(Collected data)
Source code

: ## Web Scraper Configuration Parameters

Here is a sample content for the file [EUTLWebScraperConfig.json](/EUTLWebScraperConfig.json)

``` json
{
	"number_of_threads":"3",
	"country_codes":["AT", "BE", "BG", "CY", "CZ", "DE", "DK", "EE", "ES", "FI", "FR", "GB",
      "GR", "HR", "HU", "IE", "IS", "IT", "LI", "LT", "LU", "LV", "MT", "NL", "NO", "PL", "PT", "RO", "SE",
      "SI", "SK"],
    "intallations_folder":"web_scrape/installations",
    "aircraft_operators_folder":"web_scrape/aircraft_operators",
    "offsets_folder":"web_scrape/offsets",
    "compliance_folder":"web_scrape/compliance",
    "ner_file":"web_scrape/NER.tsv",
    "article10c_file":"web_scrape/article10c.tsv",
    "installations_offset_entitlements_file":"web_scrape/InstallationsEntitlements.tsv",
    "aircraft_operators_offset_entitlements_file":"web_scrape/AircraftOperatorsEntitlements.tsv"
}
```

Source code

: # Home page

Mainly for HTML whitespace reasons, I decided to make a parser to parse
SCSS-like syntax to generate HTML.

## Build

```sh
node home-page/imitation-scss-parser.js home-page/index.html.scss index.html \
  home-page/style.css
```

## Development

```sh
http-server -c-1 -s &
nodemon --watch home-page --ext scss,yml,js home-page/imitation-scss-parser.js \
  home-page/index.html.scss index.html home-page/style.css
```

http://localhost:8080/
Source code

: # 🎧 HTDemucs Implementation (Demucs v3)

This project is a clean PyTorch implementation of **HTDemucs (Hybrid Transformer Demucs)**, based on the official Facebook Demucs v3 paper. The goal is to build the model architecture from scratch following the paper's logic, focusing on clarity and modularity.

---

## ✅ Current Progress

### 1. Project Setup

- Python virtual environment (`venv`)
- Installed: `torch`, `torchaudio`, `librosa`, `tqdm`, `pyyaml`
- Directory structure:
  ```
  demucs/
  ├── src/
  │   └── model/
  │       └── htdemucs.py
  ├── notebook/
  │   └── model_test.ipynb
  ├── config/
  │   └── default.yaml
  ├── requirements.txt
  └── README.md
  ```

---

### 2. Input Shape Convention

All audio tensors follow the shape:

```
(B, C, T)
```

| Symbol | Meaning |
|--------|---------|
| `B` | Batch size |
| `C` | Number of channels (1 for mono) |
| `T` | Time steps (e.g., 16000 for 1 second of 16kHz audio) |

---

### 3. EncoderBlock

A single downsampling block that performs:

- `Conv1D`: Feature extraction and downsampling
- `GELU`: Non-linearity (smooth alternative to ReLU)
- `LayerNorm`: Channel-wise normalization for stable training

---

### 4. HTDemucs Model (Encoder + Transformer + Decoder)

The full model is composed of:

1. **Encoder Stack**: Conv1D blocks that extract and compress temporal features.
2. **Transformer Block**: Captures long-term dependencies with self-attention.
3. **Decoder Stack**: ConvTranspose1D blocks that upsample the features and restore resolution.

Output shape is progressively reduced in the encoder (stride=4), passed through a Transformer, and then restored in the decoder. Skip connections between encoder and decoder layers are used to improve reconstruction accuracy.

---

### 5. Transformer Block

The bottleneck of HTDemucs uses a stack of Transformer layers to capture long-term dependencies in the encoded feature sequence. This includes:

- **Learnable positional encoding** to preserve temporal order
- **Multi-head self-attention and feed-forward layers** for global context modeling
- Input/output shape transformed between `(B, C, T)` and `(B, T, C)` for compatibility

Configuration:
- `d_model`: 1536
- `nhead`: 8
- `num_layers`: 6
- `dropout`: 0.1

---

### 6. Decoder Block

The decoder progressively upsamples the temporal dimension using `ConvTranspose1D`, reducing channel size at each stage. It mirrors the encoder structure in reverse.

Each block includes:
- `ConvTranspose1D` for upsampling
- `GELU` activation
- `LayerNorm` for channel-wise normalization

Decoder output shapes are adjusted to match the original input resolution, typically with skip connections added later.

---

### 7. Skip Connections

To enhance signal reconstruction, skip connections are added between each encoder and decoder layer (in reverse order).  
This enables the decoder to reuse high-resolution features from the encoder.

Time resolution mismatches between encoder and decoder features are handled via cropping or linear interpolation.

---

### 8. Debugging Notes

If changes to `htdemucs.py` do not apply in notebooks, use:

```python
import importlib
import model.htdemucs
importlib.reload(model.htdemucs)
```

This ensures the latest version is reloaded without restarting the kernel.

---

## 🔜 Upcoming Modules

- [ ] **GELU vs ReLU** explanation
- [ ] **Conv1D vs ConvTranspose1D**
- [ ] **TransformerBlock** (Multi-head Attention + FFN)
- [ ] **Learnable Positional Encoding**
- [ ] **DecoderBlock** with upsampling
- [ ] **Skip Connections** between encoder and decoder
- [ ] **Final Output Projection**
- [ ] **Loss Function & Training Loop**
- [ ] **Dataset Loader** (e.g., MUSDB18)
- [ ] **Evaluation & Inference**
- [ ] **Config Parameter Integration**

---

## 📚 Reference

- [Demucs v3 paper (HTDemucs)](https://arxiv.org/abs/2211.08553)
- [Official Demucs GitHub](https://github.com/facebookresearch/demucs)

→ TRY IT: The answer is every line in the data where the word "from" appears.

→ COMPLETED EXERCISE:
This project is a clean PyTorch implementation of **HTDemucs (Hybrid Transformer Demucs)**, based on the official Facebook Demucs v3 paper. The goal is to build the model architecture from scratch following the paper's logic, focusing on clarity and modularity.
This enables the decoder to reuse high-resolution features from the encoder.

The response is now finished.